» Required work
For the records below, tally the lines that include the word "사용중인" and give only the tally.

Source texts of formatted documents:
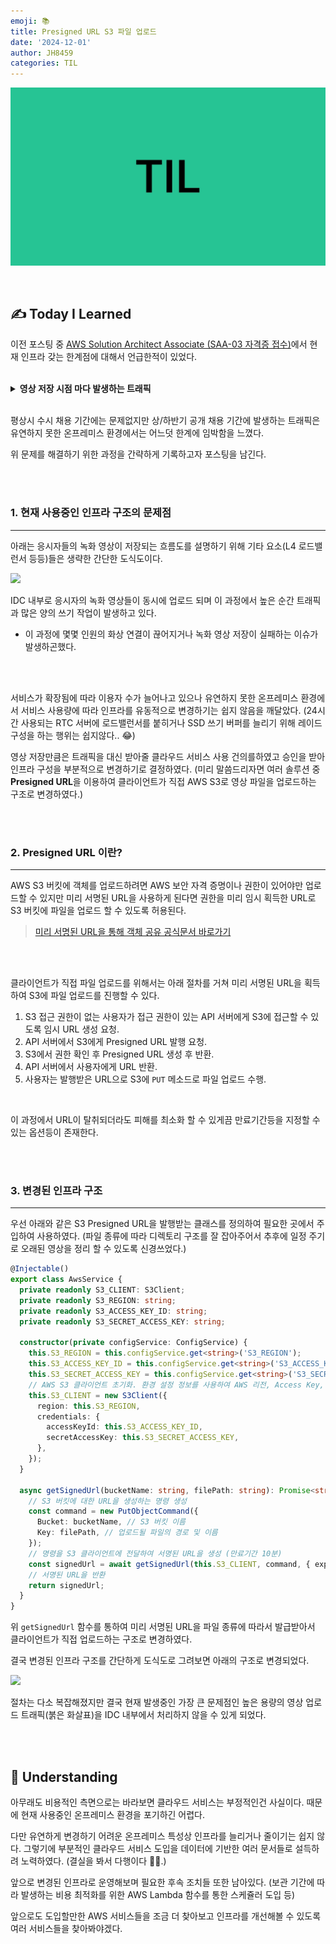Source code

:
 ```yaml
---
emoji: 📚
title: Presigned URL S3 파일 업로드
date: '2024-12-01'
author: JH8459
categories: TIL
---
```


![github-blog.png](../../assets/common/til.jpeg)

<br>

## ✍️ **T**oday **I** **L**earned

이전 포스팅 중 <a href="https://blog.jh8459.com/2024-11-07-TIL/" target="_blank">AWS Solution Architect Associate (SAA-03 자격증 접수)</a>에서 현재 인프라 갖는 한계점에 대해서 언급한적이 있었다.

<br>
<details>
<summary><strong>영상 저장 시점 마다 발생하는 트래픽</strong></summary>

<br>

> <img src="https://jh8459.s3.ap-northeast-2.amazonaws.com/blog/2024-12-01-TIL/%E1%84%90%E1%85%B3%E1%84%85%E1%85%A2%E1%84%91%E1%85%B5%E1%86%A8.png"/>
>
>  - 웹캠과 화면 공유 영상 2가지의 영상 파일을 과목이 종료되는 동시에 모든 응시자가 녹화 영상을 송신하는 과정에서 발생하는 트래픽

</details>
<br>

평상시 수시 채용 기간에는 문제없지만 상/하반기 공개 채용 기간에 발생하는 트래픽은 유연하지 못한 온프레미스 환경에서는 어느덧 한계에 임박함을 느꼈다.

위 문제를 해결하기 위한 과정을 간략하게 기록하고자 포스팅을 남긴다.

<br>
<br>

### 1. 현재 사용중인 인프라 구조의 문제점

---

아래는 응시자들의 녹화 영상이 저장되는 흐름도를 설명하기 위해 기타 요소(L4 로드밸런서 등등)들은 생략한 간단한 도식도이다.

<img src="https://jh8459.s3.ap-northeast-2.amazonaws.com/blog/2024-12-01-TIL/infra.png"/>
<br>

IDC 내부로 응시자의 녹화 영상들이 동시에 업로드 되며 이 과정에서 높은 순간 트래픽과 많은 양의 쓰기 작업이 발생하고 있다.

- 이 과정에 몇몇 인원의 화상 연결이 끊어지거나 녹화 영상 저장이 실패하는 이슈가 발생하곤했다.

<br>
<br>

서비스가 확장됨에 따라 이용자 수가 늘어나고 있으나 유연하지 못한 온프레미스 환경에서 서비스 사용량에 따라 인프라를 유동적으로 변경하기는 쉽지 않음을 깨달았다. (24시간 사용되는 RTC 서버에 로드밸런서를 붙히거나 SSD 쓰기 버퍼를 늘리기 위해 레이드 구성을 하는 행위는 쉽지않다.. 😂)

영상 저장만큼은 트래픽을 대신 받아줄 클라우드 서비스 사용 건의를하였고 승인을 받아 인프라 구성을 부분적으로 변경하기로 결정하였다. (미리 말씀드리자면 여러 솔루션 중 <strong>Presigned URL</strong>을 이용하여 클라이언트가 직접 AWS S3로 영상 파일을 업로드하는 구조로 변경하였다.)

<br>
<br>

### 2. Presigned URL 이란?
---

AWS S3 버킷에 객체를 업로드하려면 AWS 보안 자격 증명이나 권한이 있어야만 업로드할 수 있지만 미리 서명된 URL을 사용하게 된다면 권한을 미리 임시 획득한 URL로 S3 버킷에 파일을 업로드 할 수 있도록 허용된다.

> <a href="https://docs.aws.amazon.com/ko_kr/AmazonS3/latest/userguide/PresignedUrlUploadObject.html" target="_blank">미리 서명된 URL을 통해 객체 공유 공식문서 바로가기</a>

<br>
<br>

클라이언트가 직접 파일 업로드를 위해서는 아래 절차를 거쳐 미리 서명된 URL을 획득하여 S3에 파일 업로드를 진행할 수 있다.

1. S3 접근 권한이 없는 사용자가 접근 권한이 있는 API 서버에게 S3에 접근할 수 있도록 임시 URL 생성 요청.
2. API 서버에서 S3에게 Presigned URL 발행 요청.
3. S3에서 권한 확인 후 Presigned URL 생성 후 반환.
4. API 서버에서 사용자에게 URL 반환.
5. 사용자는 발행받은 URL으로 S3에 `PUT` 메소드로 파일 업로드 수행.

<br>

이 과정에서 URL이 탈취되더라도 피해를 최소화 할 수 있게끔 만료기간등을 지정할 수 있는 옵션등이 존재한다.

<br>
<br>

### 3. 변경된 인프라 구조
---

우선 아래와 같은 S3 Presigned URL을 발행받는 클래스를 정의하여 필요한 곳에서 주입하여 사용하였다. (파일 종류에 따라 디렉토리 구조를 잘 잡아주어서 추후에 일정 주기로 오래된 영상을 정리 할 수 있도록 신경쓰었다.)

```typescript
@Injectable()
export class AwsService {
  private readonly S3_CLIENT: S3Client;
  private readonly S3_REGION: string;
  private readonly S3_ACCESS_KEY_ID: string;
  private readonly S3_SECRET_ACCESS_KEY: string;

  constructor(private configService: ConfigService) {
    this.S3_REGION = this.configService.get<string>('S3_REGION');
    this.S3_ACCESS_KEY_ID = this.configService.get<string>('S3_ACCESS_KEY_ID');
    this.S3_SECRET_ACCESS_KEY = this.configService.get<string>('S3_SECRET_ACCESS_KEY');
    // AWS S3 클라이언트 초기화. 환경 설정 정보를 사용하여 AWS 리전, Access Key, Secret Key를 설정.
    this.S3_CLIENT = new S3Client({
      region: this.S3_REGION,
      credentials: {
        accessKeyId: this.S3_ACCESS_KEY_ID,
        secretAccessKey: this.S3_SECRET_ACCESS_KEY,
      },
    });
  }

  async getSignedUrl(bucketName: string, filePath: string): Promise<string> {
    // S3 버킷에 대한 URL을 생성하는 명령 생성
    const command = new PutObjectCommand({
      Bucket: bucketName, // S3 버킷 이름
      Key: filePath, // 업로드될 파일의 경로 및 이름
    });
    // 명령을 S3 클라이언트에 전달하여 서명된 URL을 생성 (만료기간 10분)
    const signedUrl = await getSignedUrl(this.S3_CLIENT, command, { expiresIn: 600 });
    // 서명된 URL을 반환
    return signedUrl;
  }
}
```

위 `getSignedUrl` 함수를 통하여 미리 서명된 URL을 파일 종류에 따라서 발급받아서 클라이언트가 직접 업로드하는 구조로 변경하였다. 

결국 변경된 인프라 구조를 간단하게 도식도로 그려보면 아래의 구조로 변경되었다.

<img src="https://jh8459.s3.ap-northeast-2.amazonaws.com/blog/2024-12-01-TIL/after_infra.png"/>
<br>

절차는 다소 복잡해졌지만 결국 현재 발생중인 가장 큰 문제점인 높은 용량의 영상 업로드 트래픽(붉은 화살표)을 IDC 내부에서 처리하지 않을 수 있게 되었다.

<br>
<br>

## 🤔 Understanding

아무래도 비용적인 측면으로는 바라보면 클라우드 서비스는 부정적인건 사실이다. 때문에 현재 사용중인 온프레미스 환경을 포기하긴 어렵다.

다만 유연하게 변경하기 어려운 온프레미스 특성상 인프라를 늘리거나 줄이기는 쉽지 않다. 그렇기에 부분적인 클라우드 서비스 도입을 데이터에 기반한 여러 문서들로 설득하려 노력하였다. (결실을 봐서 다행이다 😮‍💨.)

앞으로 변경된 인프라로 운영해보며 필요한 후속 조치들 또한 남아있다. (보관 기간에 따라 발생하는 비용 최적화를 위한 AWS Lambda 함수를 통한 스케쥴러 도입 등)

앞으로도 도입할만한 AWS 서비스들을 조금 더 찾아보고 인프라를 개선해볼 수 있도록 여러 서비스들을 찾아봐야겠다.

<br>
<br>


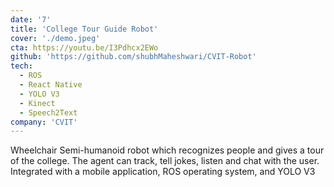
 ```yaml
---
date: '7'
title: 'College Tour Guide Robot'
cover: './demo.jpeg'
cta: https://youtu.be/I3Pdhcx2EWo
github: 'https://github.com/shubhMaheshwari/CVIT-Robot'
tech:
  - ROS
  - React Native
  - YOLO V3
  - Kinect
  - Speech2Text
company: 'CVIT'
---
```


Wheelchair Semi-humanoid robot which recognizes people and gives a tour of the college. The agent can track, tell jokes, listen and chat with the user. Integrated with a mobile application, ROS operating system, and YOLO V3
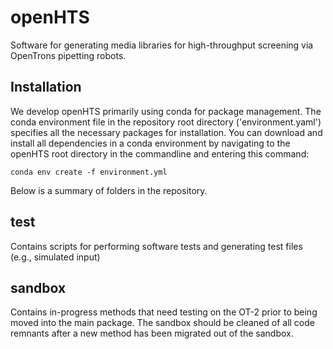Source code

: # openHTS
Software for generating media libraries for high-throughput screening via OpenTrons pipetting robots.


## Installation
We develop openHTS primarily using conda for package management. The conda environment file in the repository root directory ('environment.yaml') specifies all the necessary packages for installation. You can download and install all dependencies in a conda environment by navigating to the openHTS root directory in the commandline and entering this command:

```
conda env create -f environment.yml
```

Below is a summary of folders in the repository.

## test
Contains scripts for performing software tests and generating test files (e.g., simulated input)

## sandbox
Contains in-progress methods that need testing on the OT-2 prior to being moved into the main package. The sandbox should be cleaned of all code remnants after a new method has been migrated out of the sandbox.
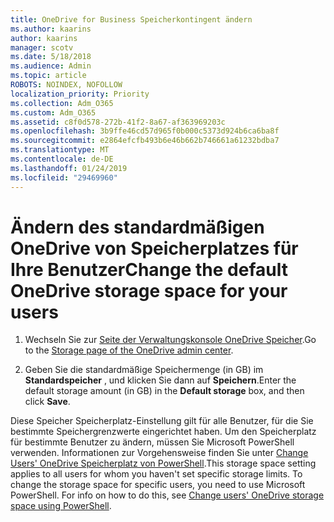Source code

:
 ```yaml
---
title: OneDrive for Business Speicherkontingent ändern
ms.author: kaarins
author: kaarins
manager: scotv
ms.date: 5/18/2018
ms.audience: Admin
ms.topic: article
ROBOTS: NOINDEX, NOFOLLOW
localization_priority: Priority
ms.collection: Adm_O365
ms.custom: Adm_O365
ms.assetid: c8f0d578-272b-41f2-8a67-af363969203c
ms.openlocfilehash: 3b9ffe46cd57d965f0b000c5373d924b6ca6ba8f
ms.sourcegitcommit: e2864efcfb493b6e46b662b746661a61232bdba7
ms.translationtype: MT
ms.contentlocale: de-DE
ms.lasthandoff: 01/24/2019
ms.locfileid: "29469960"
---
```

# <a name="change-the-default-onedrive-storage-space-for-your-users"></a><span data-ttu-id="9f02a-102">Ändern des standardmäßigen OneDrive von Speicherplatzes für Ihre Benutzer</span><span class="sxs-lookup"><span data-stu-id="9f02a-102">Change the default OneDrive storage space for your users</span></span>

1. <span data-ttu-id="9f02a-103">Wechseln Sie zur [Seite der Verwaltungskonsole OneDrive Speicher](https://admin.onedrive.com/?v=StorageSettings).</span><span class="sxs-lookup"><span data-stu-id="9f02a-103">Go to the [Storage page of the OneDrive admin center](https://admin.onedrive.com/?v=StorageSettings).</span></span>
    
2. <span data-ttu-id="9f02a-104">Geben Sie die standardmäßige Speichermenge (in GB) im **Standardspeicher** , und klicken Sie dann auf **Speichern**.</span><span class="sxs-lookup"><span data-stu-id="9f02a-104">Enter the default storage amount (in GB) in the **Default storage** box, and then click **Save**.</span></span>
    
<span data-ttu-id="9f02a-p101">Diese Speicher Speicherplatz-Einstellung gilt für alle Benutzer, für die Sie bestimmte Speichergrenzwerte eingerichtet haben. Um den Speicherplatz für bestimmte Benutzer zu ändern, müssen Sie Microsoft PowerShell verwenden. Informationen zur Vorgehensweise finden Sie unter [Change Users' OneDrive Speicherplatz von PowerShell](https://go.microsoft.com/fwlink/?linkid=866402).</span><span class="sxs-lookup"><span data-stu-id="9f02a-p101">This storage space setting applies to all users for whom you haven't set specific storage limits. To change the storage space for specific users, you need to use Microsoft PowerShell. For info on how to do this, see [Change users' OneDrive storage space using PowerShell](https://go.microsoft.com/fwlink/?linkid=866402).</span></span>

» Response to this task
2